There is a famous story about one of Whitefield’s followers, after a discussion about just how not Calvinist Wesley was, asking Whitefield what he took to be a hard question: Will we see John Wesley in heaven? Whitefield’s answer was that the Calvinists of his generation were unlikely to see John Wesley in heaven.
“I fear not;” said Whitefield. And then the punchline: “He will be so near the throne, and we shall be at such a distance, that we shall hardly get a sight of him.”
Spurgeon tells this Whitefield story, and comments, “In studying the life of Wesley, I believe Whitefield’s opinion is abundantly confirmed –that Wesley is near the eternal throne, having served his Master, albeit with many mistakes and errors, yet from a pure heart, fervently desiring to glorify God upon the earth.”
An earlier generation of Reformed thinkers and ministers were revived and awakened by Wesley’s teaching.
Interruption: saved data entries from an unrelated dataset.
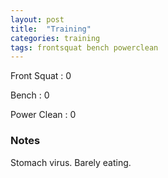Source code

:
 ```yaml
---
layout: post
title:  "Training"
categories: training
tags: frontsquat bench powerclean
---
```


Front Squat :   0

Bench       :   0

Power Clean :   0

### Notes

Stomach virus. Barely eating.
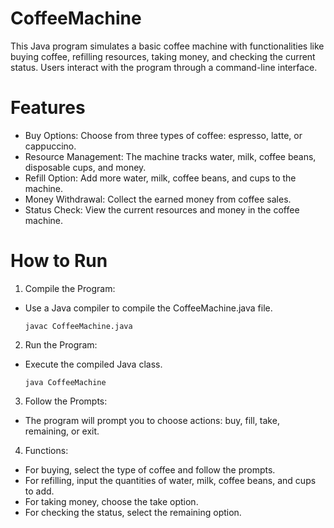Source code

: # CoffeeMachine
This Java program simulates a basic coffee machine with functionalities like buying coffee, refilling resources, taking money, and checking the current status. Users interact with the program through a command-line interface.

# Features
- Buy Options: Choose from three types of coffee: espresso, latte, or cappuccino.
- Resource Management: The machine tracks water, milk, coffee beans, disposable cups, and money.
- Refill Option: Add more water, milk, coffee beans, and cups to the machine.
- Money Withdrawal: Collect the earned money from coffee sales.
- Status Check: View the current resources and money in the coffee machine.
# How to Run
1. Compile the Program:

- Use a Java compiler to compile the CoffeeMachine.java file.
  ```
  javac CoffeeMachine.java
  ```
2. Run the Program:

- Execute the compiled Java class.
  ```
  java CoffeeMachine
  ```
3. Follow the Prompts:
- The program will prompt you to choose actions: buy, fill, take, remaining, or exit.
4. Functions:

- For buying, select the type of coffee and follow the prompts.
- For refilling, input the quantities of water, milk, coffee beans, and cups to add.
- For taking money, choose the take option.
- For checking the status, select the remaining option.

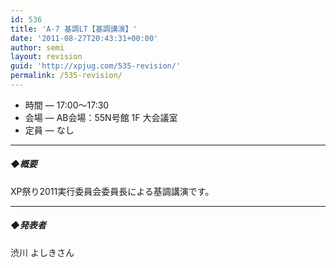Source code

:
 ```yaml
---
id: 536
title: 'A-7 基調LT【基調講演】'
date: '2011-08-27T20:43:31+00:00'
author: semi
layout: revision
guid: 'http://xpjug.com/535-revision/'
permalink: /535-revision/
---
```


- 時間 — 17:00～17:30
- 会場 — AB会場：55N号館 1F 大会議室
- 定員 — なし

---

##### ◆概要

XP祭り2011実行委員会委員長による基調講演です。

---

##### ◆発表者

渋川 よしきさん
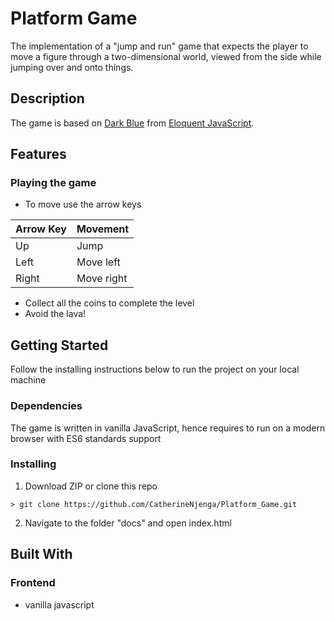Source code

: # Platform Game

The implementation of a "jump and run" game that expects the player to move a figure through a two-dimensional world, viewed from the side while jumping over and onto things.

## Description

The game is based on [Dark Blue](http://www.lessmilk.com/game/dark-blue/) from [Eloquent JavaScript](http://eloquentjavascript.net/).

## Features

### Playing the game
* To move use the arrow keys

| Arrow Key | Movement   |
|-----------|------------|
| Up        | Jump       |
| Left      | Move left  |
| Right     | Move right |

* Collect all the coins to complete the level
* Avoid the lava!

## Getting Started

Follow the installing instructions below to run the project on your local machine

### Dependencies

The game is written in vanilla JavaScript, hence requires to run on a modern browser with ES6 standards support

### Installing

1. Download ZIP or clone this repo
```
> git clone https://github.com/CatherineNjenga/Platform_Game.git
```
2. Navigate to the folder "docs" and open index.html

## Built With

### Frontend

* vanilla javascript
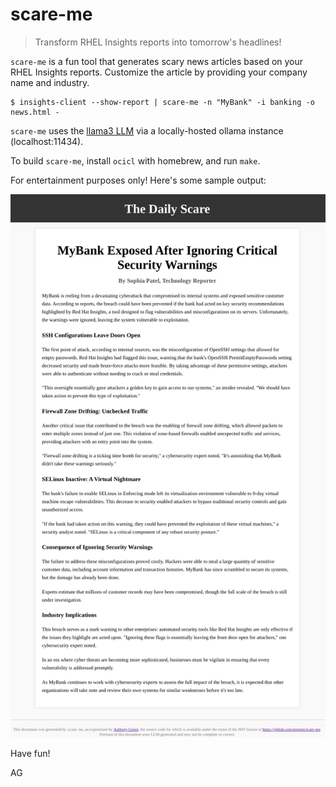# scare-me
> Transform RHEL Insights reports into tomorrow's headlines!

`scare-me` is a fun tool that generates scary news articles based on
your RHEL Insights reports.  Customize the article by providing your
company name and industry.

```
$ insights-client --show-report | scare-me -n "MyBank" -i banking -o news.html -
```

`scare-me` uses the [llama3 LLM](https://ollama.com/library/llama3)
via a locally-hosted ollama instance (localhost:11434).

To build `scare-me`, install `ocicl` with homebrew, and run `make`.

For entertainment purposes only!  Here's some sample output:

<p align="center"><img src="news.png"/></p>

Have fun!

AG
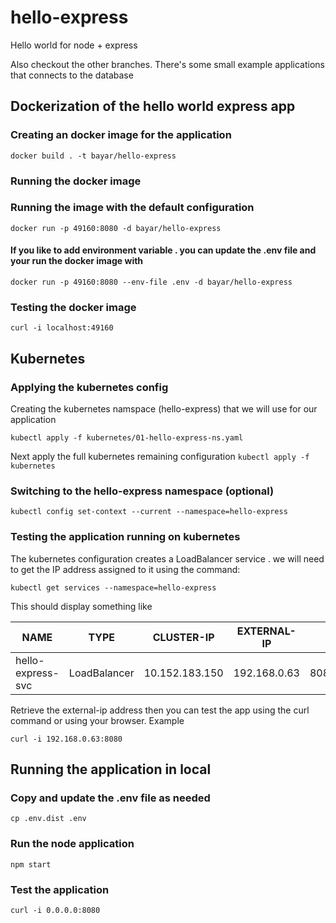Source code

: # hello-express
Hello world for node + express

Also checkout the other branches. There's some small example applications that connects to the database

## Dockerization of the hello world express app

### Creating an docker image for the application
```docker build . -t bayar/hello-express```

### Running the docker image
### Running the image with the default configuration
```docker run -p 49160:8080 -d bayar/hello-express```

#### If you like to add environment variable . you can update the .env file and your run the docker image with
```docker run -p 49160:8080 --env-file .env -d bayar/hello-express```

### Testing the docker image
```curl -i localhost:49160```

## Kubernetes

### Applying the kubernetes config
Creating the kubernetes namspace (hello-express) that we will use for our application 

```kubectl apply -f kubernetes/01-hello-express-ns.yaml```

Next apply the full kubernetes remaining configuration 
```kubectl apply -f kubernetes```

### Switching to the hello-express namespace (optional)
```kubectl config set-context --current --namespace=hello-express```

### Testing the application running on kubernetes
The kubernetes configuration creates a LoadBalancer service . we will need to get the IP address assigned to it using the command:

```kubectl get services --namespace=hello-express```

This should display something like

|NAME|                TYPE|           CLUSTER-IP|       EXTERNAL-IP|    PORT(S)|          AGE|
| -- |------------------- | ------------------- | ---------------- | --------- | ----------- |
|hello-express-svc|   LoadBalancer|   10.152.183.150|   192.168.0.63|   8080:30123/TCP|   11m|

Retrieve the external-ip address then you can test the app using the curl command or using your browser. Example

```curl -i 192.168.0.63:8080```
 

## Running the application in local
### Copy and update the .env file as needed
```cp .env.dist .env```

### Run the node application
```npm start```

### Test the application
```curl -i 0.0.0.0:8080```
Spurgeon knew that an awakener was not something to take lightly, that God didn’t often send people with that ability to revive and stir up the church. We always have to keep an eye on the main danger, and Spurgeon was quite sure that Wesleyanism wasn’t the main danger of his, or any, age. The main danger is Christians failing to be wide awake, failing to be fully Christian. Wesley was a strong stimulant, and Spurgeon wanted more, not less, of that from Wesley:
I am afraid that most of us are half asleep, and those that are a little awake have not begun to feel. It will be time for us to find fault with John and Charles Wesley, not when we discover their mistakes, but when we have cured our own. When we shall have more piety than they, more fire, more grace, more burning love, more intense unselfishness, then, and not till then, may we begin to find fault and criticize.
Taking a moment to compare his own ministry to that of Wesley’s, he thought the comparison was like a little candle held up in the sun: “For my part, I am as one who can see the spots in the sun, but know it to be the sun still, and only weep for my farthing candle by the side of such a luminary.” If you think your own ministry is like a little candle held up against the light of Spurgeon’s accomplishment, take a moment to imagine an even greater light of conservative, evangelical, Protestant witness in the English language. And then go read something, anything, by or about Wesley.